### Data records

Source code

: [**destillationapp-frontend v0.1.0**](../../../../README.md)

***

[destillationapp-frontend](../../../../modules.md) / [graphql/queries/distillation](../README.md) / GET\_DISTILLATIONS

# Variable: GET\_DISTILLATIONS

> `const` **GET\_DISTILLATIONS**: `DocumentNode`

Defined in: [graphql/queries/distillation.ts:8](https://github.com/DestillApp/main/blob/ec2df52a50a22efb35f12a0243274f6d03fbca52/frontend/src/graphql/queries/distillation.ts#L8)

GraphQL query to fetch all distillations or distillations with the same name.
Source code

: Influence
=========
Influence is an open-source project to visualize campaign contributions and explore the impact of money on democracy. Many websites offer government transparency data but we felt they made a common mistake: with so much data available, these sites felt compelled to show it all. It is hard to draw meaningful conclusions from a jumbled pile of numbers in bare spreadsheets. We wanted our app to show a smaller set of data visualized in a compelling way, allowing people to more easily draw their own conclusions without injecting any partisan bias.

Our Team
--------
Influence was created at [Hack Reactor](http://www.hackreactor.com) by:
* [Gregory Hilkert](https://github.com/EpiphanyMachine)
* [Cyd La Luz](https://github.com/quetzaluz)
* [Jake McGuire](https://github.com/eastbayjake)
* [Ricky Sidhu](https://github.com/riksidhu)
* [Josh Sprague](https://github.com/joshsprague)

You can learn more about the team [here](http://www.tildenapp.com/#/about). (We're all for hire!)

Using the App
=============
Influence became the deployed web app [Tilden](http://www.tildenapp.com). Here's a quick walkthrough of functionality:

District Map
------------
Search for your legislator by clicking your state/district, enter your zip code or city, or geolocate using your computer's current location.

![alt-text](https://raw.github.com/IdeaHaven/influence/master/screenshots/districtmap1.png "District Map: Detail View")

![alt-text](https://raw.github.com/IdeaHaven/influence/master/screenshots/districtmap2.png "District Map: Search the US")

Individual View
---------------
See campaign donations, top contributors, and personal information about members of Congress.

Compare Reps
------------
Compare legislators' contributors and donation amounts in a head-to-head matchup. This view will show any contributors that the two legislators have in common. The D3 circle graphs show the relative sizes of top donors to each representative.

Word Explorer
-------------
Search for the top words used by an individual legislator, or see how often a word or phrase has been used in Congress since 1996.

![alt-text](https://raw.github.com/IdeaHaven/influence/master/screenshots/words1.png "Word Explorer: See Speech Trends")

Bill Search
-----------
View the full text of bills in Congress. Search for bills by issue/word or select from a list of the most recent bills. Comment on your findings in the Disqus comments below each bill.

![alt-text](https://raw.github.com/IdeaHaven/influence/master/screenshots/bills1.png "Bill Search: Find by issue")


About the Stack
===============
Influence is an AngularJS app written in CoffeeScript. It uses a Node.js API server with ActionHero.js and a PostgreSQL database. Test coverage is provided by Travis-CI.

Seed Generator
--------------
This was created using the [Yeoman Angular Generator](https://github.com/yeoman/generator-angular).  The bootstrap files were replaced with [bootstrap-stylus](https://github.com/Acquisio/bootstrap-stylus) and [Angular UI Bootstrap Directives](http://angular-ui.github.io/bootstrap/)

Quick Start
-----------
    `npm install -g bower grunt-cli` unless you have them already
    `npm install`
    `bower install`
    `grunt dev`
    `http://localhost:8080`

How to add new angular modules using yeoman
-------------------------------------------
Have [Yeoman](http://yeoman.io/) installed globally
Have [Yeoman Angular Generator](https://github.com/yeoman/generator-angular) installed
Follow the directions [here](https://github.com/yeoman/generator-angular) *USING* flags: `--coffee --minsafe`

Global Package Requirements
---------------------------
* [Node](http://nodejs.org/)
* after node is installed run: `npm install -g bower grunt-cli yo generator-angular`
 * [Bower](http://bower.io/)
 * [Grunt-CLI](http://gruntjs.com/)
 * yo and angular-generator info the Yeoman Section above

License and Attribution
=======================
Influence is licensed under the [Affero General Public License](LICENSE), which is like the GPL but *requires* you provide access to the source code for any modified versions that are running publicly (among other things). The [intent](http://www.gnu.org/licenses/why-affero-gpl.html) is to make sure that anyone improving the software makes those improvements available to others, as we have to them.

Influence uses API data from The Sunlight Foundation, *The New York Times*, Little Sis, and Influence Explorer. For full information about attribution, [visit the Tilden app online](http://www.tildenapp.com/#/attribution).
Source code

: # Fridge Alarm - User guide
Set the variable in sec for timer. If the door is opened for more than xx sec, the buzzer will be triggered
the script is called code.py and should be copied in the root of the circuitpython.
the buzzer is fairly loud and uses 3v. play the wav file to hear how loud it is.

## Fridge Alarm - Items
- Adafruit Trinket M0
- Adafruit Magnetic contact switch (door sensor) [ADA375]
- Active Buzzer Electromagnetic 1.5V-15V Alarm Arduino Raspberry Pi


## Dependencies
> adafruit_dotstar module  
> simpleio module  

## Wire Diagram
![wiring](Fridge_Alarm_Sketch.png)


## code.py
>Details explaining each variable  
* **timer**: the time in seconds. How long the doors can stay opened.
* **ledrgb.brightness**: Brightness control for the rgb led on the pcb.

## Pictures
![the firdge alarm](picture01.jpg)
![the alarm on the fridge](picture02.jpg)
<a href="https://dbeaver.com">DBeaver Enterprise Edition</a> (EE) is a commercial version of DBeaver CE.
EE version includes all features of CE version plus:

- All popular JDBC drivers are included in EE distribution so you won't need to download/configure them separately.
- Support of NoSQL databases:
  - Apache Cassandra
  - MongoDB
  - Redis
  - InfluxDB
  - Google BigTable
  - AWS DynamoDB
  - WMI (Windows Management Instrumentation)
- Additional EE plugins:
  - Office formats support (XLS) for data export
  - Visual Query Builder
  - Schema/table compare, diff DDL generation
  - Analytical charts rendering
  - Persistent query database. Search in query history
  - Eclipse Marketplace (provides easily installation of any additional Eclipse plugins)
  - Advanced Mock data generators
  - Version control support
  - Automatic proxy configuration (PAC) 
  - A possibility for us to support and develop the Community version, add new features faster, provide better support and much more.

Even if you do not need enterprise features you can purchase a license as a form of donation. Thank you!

### How to complete this task
For each entry above, write out an exact copy.

### Answer to this problem
Source code

: [**destillationapp-frontend v0.1.0**](../../../../README.md)

***

[destillationapp-frontend](../../../../modules.md) / [graphql/queries/distillation](../README.md) / GET\_DISTILLATIONS

# Variable: GET\_DISTILLATIONS

> `const` **GET\_DISTILLATIONS**: `DocumentNode`

Defined in: [graphql/queries/distillation.ts:8](https://github.com/DestillApp/main/blob/ec2df52a50a22efb35f12a0243274f6d03fbca52/frontend/src/graphql/queries/distillation.ts#L8)

GraphQL query to fetch all distillations or distillations with the same name.
Source code

: Influence
=========
Influence is an open-source project to visualize campaign contributions and explore the impact of money on democracy. Many websites offer government transparency data but we felt they made a common mistake: with so much data available, these sites felt compelled to show it all. It is hard to draw meaningful conclusions from a jumbled pile of numbers in bare spreadsheets. We wanted our app to show a smaller set of data visualized in a compelling way, allowing people to more easily draw their own conclusions without injecting any partisan bias.

Our Team
--------
Influence was created at [Hack Reactor](http://www.hackreactor.com) by:
* [Gregory Hilkert](https://github.com/EpiphanyMachine)
* [Cyd La Luz](https://github.com/quetzaluz)
* [Jake McGuire](https://github.com/eastbayjake)
* [Ricky Sidhu](https://github.com/riksidhu)
* [Josh Sprague](https://github.com/joshsprague)

You can learn more about the team [here](http://www.tildenapp.com/#/about). (We're all for hire!)

Using the App
=============
Influence became the deployed web app [Tilden](http://www.tildenapp.com). Here's a quick walkthrough of functionality:

District Map
------------
Search for your legislator by clicking your state/district, enter your zip code or city, or geolocate using your computer's current location.

![alt-text](https://raw.github.com/IdeaHaven/influence/master/screenshots/districtmap1.png "District Map: Detail View")

![alt-text](https://raw.github.com/IdeaHaven/influence/master/screenshots/districtmap2.png "District Map: Search the US")

Individual View
---------------
See campaign donations, top contributors, and personal information about members of Congress.

Compare Reps
------------
Compare legislators' contributors and donation amounts in a head-to-head matchup. This view will show any contributors that the two legislators have in common. The D3 circle graphs show the relative sizes of top donors to each representative.

Word Explorer
-------------
Search for the top words used by an individual legislator, or see how often a word or phrase has been used in Congress since 1996.

![alt-text](https://raw.github.com/IdeaHaven/influence/master/screenshots/words1.png "Word Explorer: See Speech Trends")

Bill Search
-----------
View the full text of bills in Congress. Search for bills by issue/word or select from a list of the most recent bills. Comment on your findings in the Disqus comments below each bill.

![alt-text](https://raw.github.com/IdeaHaven/influence/master/screenshots/bills1.png "Bill Search: Find by issue")


About the Stack
===============
Influence is an AngularJS app written in CoffeeScript. It uses a Node.js API server with ActionHero.js and a PostgreSQL database. Test coverage is provided by Travis-CI.

Seed Generator
--------------
This was created using the [Yeoman Angular Generator](https://github.com/yeoman/generator-angular).  The bootstrap files were replaced with [bootstrap-stylus](https://github.com/Acquisio/bootstrap-stylus) and [Angular UI Bootstrap Directives](http://angular-ui.github.io/bootstrap/)

Quick Start
-----------
    `npm install -g bower grunt-cli` unless you have them already
    `npm install`
    `bower install`
    `grunt dev`
    `http://localhost:8080`

How to add new angular modules using yeoman
-------------------------------------------
Have [Yeoman](http://yeoman.io/) installed globally
Have [Yeoman Angular Generator](https://github.com/yeoman/generator-angular) installed
Follow the directions [here](https://github.com/yeoman/generator-angular) *USING* flags: `--coffee --minsafe`

Global Package Requirements
---------------------------
* [Node](http://nodejs.org/)
* after node is installed run: `npm install -g bower grunt-cli yo generator-angular`
 * [Bower](http://bower.io/)
 * [Grunt-CLI](http://gruntjs.com/)
 * yo and angular-generator info the Yeoman Section above

License and Attribution
=======================
Influence is licensed under the [Affero General Public License](LICENSE), which is like the GPL but *requires* you provide access to the source code for any modified versions that are running publicly (among other things). The [intent](http://www.gnu.org/licenses/why-affero-gpl.html) is to make sure that anyone improving the software makes those improvements available to others, as we have to them.

Influence uses API data from The Sunlight Foundation, *The New York Times*, Little Sis, and Influence Explorer. For full information about attribution, [visit the Tilden app online](http://www.tildenapp.com/#/attribution).
Source code

: # Fridge Alarm - User guide
Set the variable in sec for timer. If the door is opened for more than xx sec, the buzzer will be triggered
the script is called code.py and should be copied in the root of the circuitpython.
the buzzer is fairly loud and uses 3v. play the wav file to hear how loud it is.

## Fridge Alarm - Items
- Adafruit Trinket M0
- Adafruit Magnetic contact switch (door sensor) [ADA375]
- Active Buzzer Electromagnetic 1.5V-15V Alarm Arduino Raspberry Pi


## Dependencies
> adafruit_dotstar module  
> simpleio module  

## Wire Diagram
![wiring](Fridge_Alarm_Sketch.png)


## code.py
>Details explaining each variable  
* **timer**: the time in seconds. How long the doors can stay opened.
* **ledrgb.brightness**: Brightness control for the rgb led on the pcb.

## Pictures
![the firdge alarm](picture01.jpg)
![the alarm on the fridge](picture02.jpg)
<a href="https://dbeaver.com">DBeaver Enterprise Edition</a> (EE) is a commercial version of DBeaver CE.
EE version includes all features of CE version plus:

- All popular JDBC drivers are included in EE distribution so you won't need to download/configure them separately.
- Support of NoSQL databases:
  - Apache Cassandra
  - MongoDB
  - Redis
  - InfluxDB
  - Google BigTable
  - AWS DynamoDB
  - WMI (Windows Management Instrumentation)
- Additional EE plugins:
  - Office formats support (XLS) for data export
  - Visual Query Builder
  - Schema/table compare, diff DDL generation
  - Analytical charts rendering
  - Persistent query database. Search in query history
  - Eclipse Marketplace (provides easily installation of any additional Eclipse plugins)
  - Advanced Mock data generators
  - Version control support
  - Automatic proxy configuration (PAC) 
  - A possibility for us to support and develop the Community version, add new features faster, provide better support and much more.

Even if you do not need enterprise features you can purchase a license as a form of donation. Thank you!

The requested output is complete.